One of the deficiencies of my college education was not taking an economics course. I recently fixed that by spending 15 minutes each morning reading Principles of Microeconomics by Gregory Mankiw. Everyone should read this book (or something similar). Microeconomics is mostly common sense but, unfortunately, it seems that too many people – especially our politicians – don’t know these lessons.
Short aside: It’s amazing how much you can learn by just reading 15 minutes a day. In this case, it took me about six weeks to read a 500 page textbook that will be useful for the rest of my life.
This book had far too many concepts to summarize in a single blog post, but a few big things jumped out at me. I believe these will help you make better decisions in life. They will also help you understand why people behave the way they do and why the world works the way it does. I will try my best to expand on some of these concepts in future blog posts because some are so cool and/or so important.
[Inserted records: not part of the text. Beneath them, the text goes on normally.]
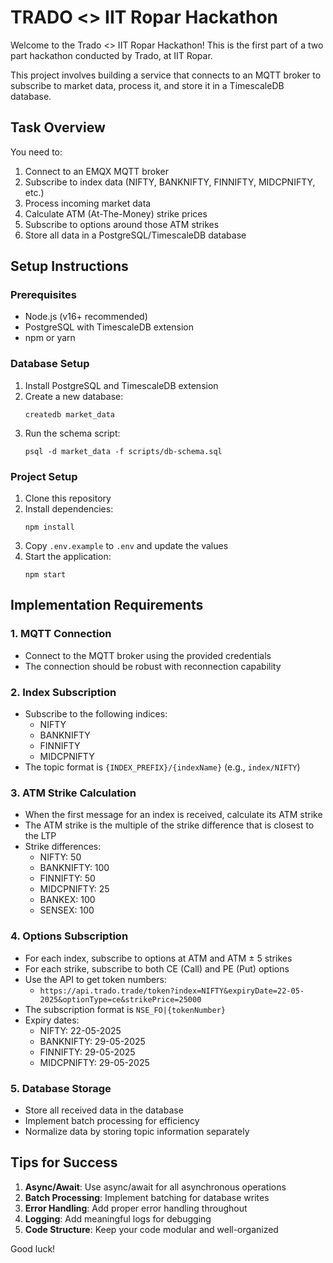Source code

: # TRADO <> IIT Ropar Hackathon

Welcome to the Trado <> IIT Ropar Hackathon! This is the first part of a two part hackathon conducted by Trado, at IIT Ropar.

This project involves building a service that connects to an MQTT broker to subscribe to market data, process it, and store it in a TimescaleDB database.

## Task Overview

You need to:

1. Connect to an EMQX MQTT broker
2. Subscribe to index data (NIFTY, BANKNIFTY, FINNIFTY, MIDCPNIFTY, etc.)
3. Process incoming market data
4. Calculate ATM (At-The-Money) strike prices
5. Subscribe to options around those ATM strikes
6. Store all data in a PostgreSQL/TimescaleDB database

## Setup Instructions

### Prerequisites

- Node.js (v16+ recommended)
- PostgreSQL with TimescaleDB extension
- npm or yarn

### Database Setup

1. Install PostgreSQL and TimescaleDB extension
2. Create a new database: 
   ```
   createdb market_data
   ```
3. Run the schema script:
   ```
   psql -d market_data -f scripts/db-schema.sql
   ```

### Project Setup

1. Clone this repository
2. Install dependencies:
   ```
   npm install
   ```
3. Copy `.env.example` to `.env` and update the values
4. Start the application:
   ```
   npm start
   ```

## Implementation Requirements

### 1. MQTT Connection

- Connect to the MQTT broker using the provided credentials
- The connection should be robust with reconnection capability

### 2. Index Subscription

- Subscribe to the following indices:
  - NIFTY
  - BANKNIFTY
  - FINNIFTY
  - MIDCPNIFTY
- The topic format is `{INDEX_PREFIX}/{indexName}` (e.g., `index/NIFTY`)

### 3. ATM Strike Calculation

- When the first message for an index is received, calculate its ATM strike
- The ATM strike is the multiple of the strike difference that is closest to the LTP
- Strike differences:
  - NIFTY: 50
  - BANKNIFTY: 100
  - FINNIFTY: 50
  - MIDCPNIFTY: 25
  - BANKEX: 100
  - SENSEX: 100

### 4. Options Subscription

- For each index, subscribe to options at ATM and ATM ± 5 strikes
- For each strike, subscribe to both CE (Call) and PE (Put) options
- Use the API to get token numbers:
  - `https://api.trado.trade/token?index=NIFTY&expiryDate=22-05-2025&optionType=ce&strikePrice=25000`
- The subscription format is `NSE_FO|{tokenNumber}`
- Expiry dates:
  - NIFTY: 22-05-2025
  - BANKNIFTY: 29-05-2025
  - FINNIFTY: 29-05-2025
  - MIDCPNIFTY: 29-05-2025

### 5. Database Storage

- Store all received data in the database
- Implement batch processing for efficiency
- Normalize data by storing topic information separately

## Tips for Success

1. **Async/Await**: Use async/await for all asynchronous operations
2. **Batch Processing**: Implement batching for database writes
3. **Error Handling**: Add proper error handling throughout
4. **Logging**: Add meaningful logs for debugging
5. **Code Structure**: Keep your code modular and well-organized

Good luck! 
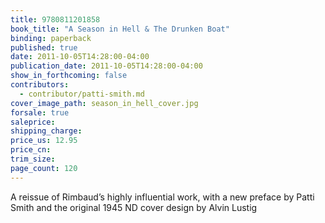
```yaml
---
title: 9780811201858
book_title: "A Season in Hell & The Drunken Boat"
binding: paperback
published: true
date: 2011-10-05T14:28:00-04:00
publication_date: 2011-10-05T14:28:00-04:00
show_in_forthcoming: false
contributors:
  - contributor/patti-smith.md
cover_image_path: season_in_hell_cover.jpg
forsale: true
saleprice:
shipping_charge:
price_us: 12.95
price_cn:
trim_size:
page_count: 120
---
```

A reissue of Rimbaud’s highly influential work, with a new preface by Patti Smith and the original 1945 ND cover design by Alvin Lustig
- Incentives matter. They matter waaaaay more than you think. Even if you think incentives are a big deal, you’re still underestimating them. A quote from the book: “[Economics is how] People respond to incentives. The rest is commentary.”
- Trade-offs. All decisions involve trade-offs. These trade-offs aren’t always obvious when you make a decision, so beware of unintended consequences.
- Opportunity cost. This is just a fancy way to say trade-offs but economists love it. Phrased another way, “What could you be doing with your time/money instead of what you’re doing right now?” How much is that other option worth (in terms of money, enjoyment, etc).
- Comparative advantage. If you’re better at doing two things than someone else, do the one you are much better at and let them do the other one. Don’t do them both yourself. This concept isn’t immediately intuitive but it is awesome once you understand it.
- Externalities and the Tragedy of the Commons. Many people love free markets but they ignore an important problem with unfettered markets: companies can do things that have a cost to society but no direct cost for them. Two obvious examples: Water and air pollution.
- Free markets are the best way to organize an economy. Life is too complex for a central authority to consider all the first, second, and third order effects or know what everyone really wants. Free markets solve this problem in a pretty good way – most of the time.
- Government intervention is crucial in making free markets work properly for society because of externalities. Items #6 & #7 are clearly in tension.
- Productivity gains are the only real way to grow an economy. Other indicators may rise faster than productivity for awhile, but they MUST fall below productivity gains later because, in the long run, the economy can’t grow faster than productivity. Watch this great video by Ray Dalio on the subject.
Again, there are tons more insights that you should learn from this book (like dead weight loss, moral hazard, elasticity, etc), but I’m out of time today.
Bottom line: Take an economics course.